TRY IT:
Going line by line through the listing, how many lines hold "それゆえ"? State nothing but the number.

----- ENTRIES PROVIDED

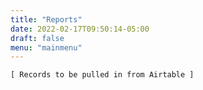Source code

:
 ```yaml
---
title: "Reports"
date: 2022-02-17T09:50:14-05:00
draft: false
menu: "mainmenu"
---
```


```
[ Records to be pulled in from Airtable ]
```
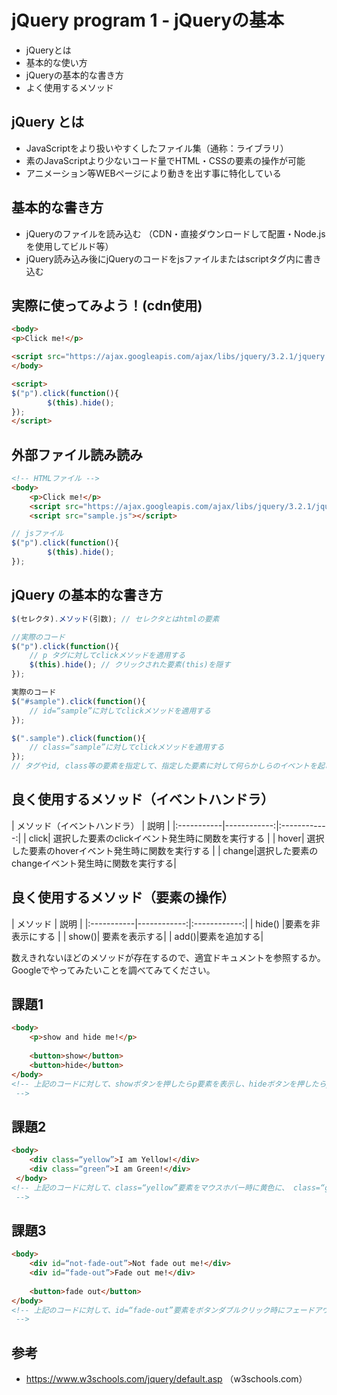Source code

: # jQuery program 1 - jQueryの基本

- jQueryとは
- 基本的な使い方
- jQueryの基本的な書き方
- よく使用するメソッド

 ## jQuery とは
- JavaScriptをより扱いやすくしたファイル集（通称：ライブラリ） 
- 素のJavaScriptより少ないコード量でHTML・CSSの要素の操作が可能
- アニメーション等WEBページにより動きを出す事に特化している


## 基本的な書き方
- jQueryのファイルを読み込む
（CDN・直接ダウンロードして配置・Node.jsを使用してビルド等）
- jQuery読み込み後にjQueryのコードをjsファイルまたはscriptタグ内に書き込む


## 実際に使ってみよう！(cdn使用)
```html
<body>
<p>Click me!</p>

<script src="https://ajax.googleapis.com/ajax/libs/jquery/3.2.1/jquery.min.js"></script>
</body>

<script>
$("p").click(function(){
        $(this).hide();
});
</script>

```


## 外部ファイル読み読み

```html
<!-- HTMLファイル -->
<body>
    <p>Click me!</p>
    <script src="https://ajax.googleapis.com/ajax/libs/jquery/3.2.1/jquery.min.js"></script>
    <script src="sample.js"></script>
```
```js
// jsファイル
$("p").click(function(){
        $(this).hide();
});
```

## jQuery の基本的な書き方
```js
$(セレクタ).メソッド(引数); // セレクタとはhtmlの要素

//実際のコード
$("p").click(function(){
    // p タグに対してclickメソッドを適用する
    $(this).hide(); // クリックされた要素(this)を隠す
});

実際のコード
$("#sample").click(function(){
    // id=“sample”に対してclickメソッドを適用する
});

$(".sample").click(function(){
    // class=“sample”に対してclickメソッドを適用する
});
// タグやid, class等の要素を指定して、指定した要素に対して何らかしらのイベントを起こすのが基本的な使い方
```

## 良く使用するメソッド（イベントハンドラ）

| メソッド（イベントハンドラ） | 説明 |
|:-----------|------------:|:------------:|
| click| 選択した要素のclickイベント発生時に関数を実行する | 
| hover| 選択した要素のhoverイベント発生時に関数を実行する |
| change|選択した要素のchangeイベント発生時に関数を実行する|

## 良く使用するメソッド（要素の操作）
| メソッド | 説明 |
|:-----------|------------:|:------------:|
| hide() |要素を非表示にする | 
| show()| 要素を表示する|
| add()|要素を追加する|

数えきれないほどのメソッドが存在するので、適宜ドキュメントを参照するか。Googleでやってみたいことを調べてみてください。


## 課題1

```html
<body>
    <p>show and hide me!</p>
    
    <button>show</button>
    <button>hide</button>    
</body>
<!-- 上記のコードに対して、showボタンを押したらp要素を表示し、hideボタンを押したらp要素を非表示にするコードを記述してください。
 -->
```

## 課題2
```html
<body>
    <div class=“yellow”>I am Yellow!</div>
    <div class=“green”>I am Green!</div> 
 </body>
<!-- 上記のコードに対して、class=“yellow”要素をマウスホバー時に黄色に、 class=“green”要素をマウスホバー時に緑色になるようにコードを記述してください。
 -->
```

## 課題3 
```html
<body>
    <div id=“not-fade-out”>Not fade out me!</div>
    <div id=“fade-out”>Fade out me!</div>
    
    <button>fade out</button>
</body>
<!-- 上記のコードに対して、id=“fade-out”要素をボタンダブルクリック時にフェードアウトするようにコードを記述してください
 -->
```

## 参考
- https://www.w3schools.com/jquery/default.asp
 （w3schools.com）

----------
----- ENTRIES PROVIDED

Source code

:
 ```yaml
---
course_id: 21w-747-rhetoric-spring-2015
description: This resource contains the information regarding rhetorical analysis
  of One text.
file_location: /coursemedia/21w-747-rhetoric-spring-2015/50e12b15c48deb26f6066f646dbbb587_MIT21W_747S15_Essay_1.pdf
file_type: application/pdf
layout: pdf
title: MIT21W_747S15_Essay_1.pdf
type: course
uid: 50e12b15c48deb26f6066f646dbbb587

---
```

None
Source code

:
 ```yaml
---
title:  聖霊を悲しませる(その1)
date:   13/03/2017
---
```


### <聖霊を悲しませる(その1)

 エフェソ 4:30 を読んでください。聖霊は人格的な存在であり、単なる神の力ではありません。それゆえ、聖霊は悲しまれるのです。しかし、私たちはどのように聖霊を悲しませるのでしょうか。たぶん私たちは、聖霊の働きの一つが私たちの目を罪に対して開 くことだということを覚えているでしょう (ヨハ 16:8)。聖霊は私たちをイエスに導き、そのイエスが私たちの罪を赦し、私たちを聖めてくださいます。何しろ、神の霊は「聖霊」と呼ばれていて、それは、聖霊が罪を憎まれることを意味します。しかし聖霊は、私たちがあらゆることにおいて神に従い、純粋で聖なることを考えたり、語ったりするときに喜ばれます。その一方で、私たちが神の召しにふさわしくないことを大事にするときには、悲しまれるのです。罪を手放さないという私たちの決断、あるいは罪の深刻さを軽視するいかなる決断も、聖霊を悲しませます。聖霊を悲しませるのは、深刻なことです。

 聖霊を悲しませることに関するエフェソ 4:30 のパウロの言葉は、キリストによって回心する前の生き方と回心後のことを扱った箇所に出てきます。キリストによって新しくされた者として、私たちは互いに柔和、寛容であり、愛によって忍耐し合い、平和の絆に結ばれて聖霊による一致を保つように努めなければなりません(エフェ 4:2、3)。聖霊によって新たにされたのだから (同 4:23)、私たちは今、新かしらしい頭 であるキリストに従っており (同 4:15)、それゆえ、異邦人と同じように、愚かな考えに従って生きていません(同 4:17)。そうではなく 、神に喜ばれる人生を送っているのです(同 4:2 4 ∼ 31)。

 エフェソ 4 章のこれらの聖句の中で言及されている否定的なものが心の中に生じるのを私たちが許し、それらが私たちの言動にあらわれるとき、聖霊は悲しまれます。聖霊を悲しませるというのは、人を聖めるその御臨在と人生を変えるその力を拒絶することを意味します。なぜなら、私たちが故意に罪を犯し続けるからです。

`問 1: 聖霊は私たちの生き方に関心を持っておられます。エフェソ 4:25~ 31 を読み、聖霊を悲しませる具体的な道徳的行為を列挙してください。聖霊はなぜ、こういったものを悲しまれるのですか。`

----------

SOLVED PROBLEM:
2